Voltando a “Ladrões de Bicicleta” e, como atrás já referimos, há que referir a conjugação de vários factores para tornar este título uma obra de eleição. Já salientamos a importância do argumento, da escolha dos cenários naturais, a sensibilidade e inteligência da realização, mas há ainda que referir a escolha dos actores, sem os quais o filme teria sido outro. De Sica parece que terá sido convidado para realizar a obra para o produtor David O’Selznick, imopondo estre a condição de o mesmo ser interpretado por Cary Grant. De Sica preferiu um operário de uma fábrica dos arredores de Roma, um desconhecido Lamberto Maggiorani. Presentemente o filme vive muito do rosto deste homem, bem assi como do fabulosos miúdo Enzo Staiola (Bruno Ricci), e de Lianella Carell (Maria Ricci). Em todos estes casos o acaso teve a sua importância definitiva.
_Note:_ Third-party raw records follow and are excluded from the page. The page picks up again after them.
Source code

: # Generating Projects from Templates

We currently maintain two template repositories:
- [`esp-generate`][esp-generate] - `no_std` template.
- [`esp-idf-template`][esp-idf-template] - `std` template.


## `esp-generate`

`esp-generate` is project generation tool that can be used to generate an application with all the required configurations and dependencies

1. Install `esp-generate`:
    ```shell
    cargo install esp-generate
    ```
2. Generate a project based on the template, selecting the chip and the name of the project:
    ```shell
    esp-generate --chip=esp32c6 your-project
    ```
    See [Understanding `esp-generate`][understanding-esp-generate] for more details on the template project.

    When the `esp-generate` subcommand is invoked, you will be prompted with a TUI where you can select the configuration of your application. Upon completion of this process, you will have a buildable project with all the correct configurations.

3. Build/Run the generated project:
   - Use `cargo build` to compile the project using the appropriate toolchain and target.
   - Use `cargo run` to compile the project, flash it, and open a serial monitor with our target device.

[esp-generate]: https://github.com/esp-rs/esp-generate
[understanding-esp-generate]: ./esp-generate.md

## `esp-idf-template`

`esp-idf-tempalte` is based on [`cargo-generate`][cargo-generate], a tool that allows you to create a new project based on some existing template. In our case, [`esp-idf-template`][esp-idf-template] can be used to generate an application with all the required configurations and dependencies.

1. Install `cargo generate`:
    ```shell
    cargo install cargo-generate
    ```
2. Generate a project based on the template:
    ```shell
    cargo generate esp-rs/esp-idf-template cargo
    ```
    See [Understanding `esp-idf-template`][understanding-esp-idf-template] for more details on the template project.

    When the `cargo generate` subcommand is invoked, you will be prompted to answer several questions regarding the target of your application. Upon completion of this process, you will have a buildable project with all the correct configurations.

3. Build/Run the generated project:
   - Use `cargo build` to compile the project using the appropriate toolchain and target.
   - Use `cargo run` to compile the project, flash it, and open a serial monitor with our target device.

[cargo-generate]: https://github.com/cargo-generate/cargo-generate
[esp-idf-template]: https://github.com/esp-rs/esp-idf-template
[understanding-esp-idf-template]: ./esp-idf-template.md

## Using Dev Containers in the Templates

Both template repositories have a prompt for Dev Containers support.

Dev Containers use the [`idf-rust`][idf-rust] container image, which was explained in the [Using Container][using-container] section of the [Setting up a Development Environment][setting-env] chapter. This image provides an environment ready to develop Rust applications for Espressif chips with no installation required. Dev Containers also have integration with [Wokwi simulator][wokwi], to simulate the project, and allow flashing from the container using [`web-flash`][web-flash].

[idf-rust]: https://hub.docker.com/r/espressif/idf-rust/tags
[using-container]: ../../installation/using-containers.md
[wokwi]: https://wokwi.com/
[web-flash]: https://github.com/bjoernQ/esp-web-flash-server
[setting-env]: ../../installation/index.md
É a própria Lianella Carell quem conta que, sendo jornalista, foi um dia entrevistar Vittorio De Sica, na altura em que este escolhia uma popular para interpretar o papel de Maria. Quando a viu à sua frente, De Sica terá dito: “Esta é Maria”, pedindo para a jornalista realizar um teste no dia seguinte. Não sei se a entrevista se efectuou ou não, mas estava descoberta a magnífica e laboriosa mulher de Antonio Ricci, que é, em grande medida, a alma deste filme, onde as mulheres e as crianças ocupam um destacado lugar (como em quase toda a obra deste cineasta). O facto de Antonio andar a colar cartazes de “Gilda” não me parece acidental. De Sica pretendeu seguramente homenagear o cinema, homenagear a mulher (ele que sempre teve uma aureola de sedutor galanteador), ao mesmo tempo que colocava uma distância evidente entre este cinema pobre italiano e o cinema da grande indústria de Hollywood.


LADRÕES DE BICICLETAS
Título original: Ladri di Biciclette
Realização: Vittorio De Sica (Itália, 1948); Argumento: Cesare Zavattini, Suso Cecchi D'Amico, Vittorio De Sica, Oreste Biancoli, Adolfo Franci, Gerardo Guerrieri, segundo romance de Luigi Bartolini ; Produção: Giuseppe Amato, Vittorio De Sica; al Música: Alessandro Cicognini; Fotografia (p/b): Carlo Montuori; Montagem: Eraldo Da Roma; Design de produção: Antonio Traverso; Direcção de produção: Nino Misiano, Umberto Scarpelli; Assistentes de realização: Luisa Alessandri, Gerardo Guerrieri, Sergio Leone; Som: Biagio Fiorelli, Bruno Brunacci; Companhias de produção: Produzioni De Sica; Intérpretes: Lamberto Maggiorani (Antonio Ricci), Enzo Staiola (Bruno Ricci), Lianella Carell (Maria Ricci), Gino Saltamerenda (Baiocco), Vittorio Antonucci (o ladrão), Giulio Chiari, Elena Altieri, Carlo Jachino, Michele Sakara, Emma Druetti, Fausto Guerzoni, Giulio Battiferri, Ida Bracci Dorati, Nando Bruno, Eolo Capritti, Memmo Carotenuto, Giovanni Corporale, Sergio Leone (estudante do seminário), Mario Meniconi, Massimo Randisi, Checco Rissone, Peppino Spadaro, Umberto Spadaro, etc. Duração: 93 minutos; Distribuição em Portugal (DVD): Costa do Castelo Filmes; Classificação etária: M/6 anos; Estreia em Portugal: 20 de Novembro de 1950.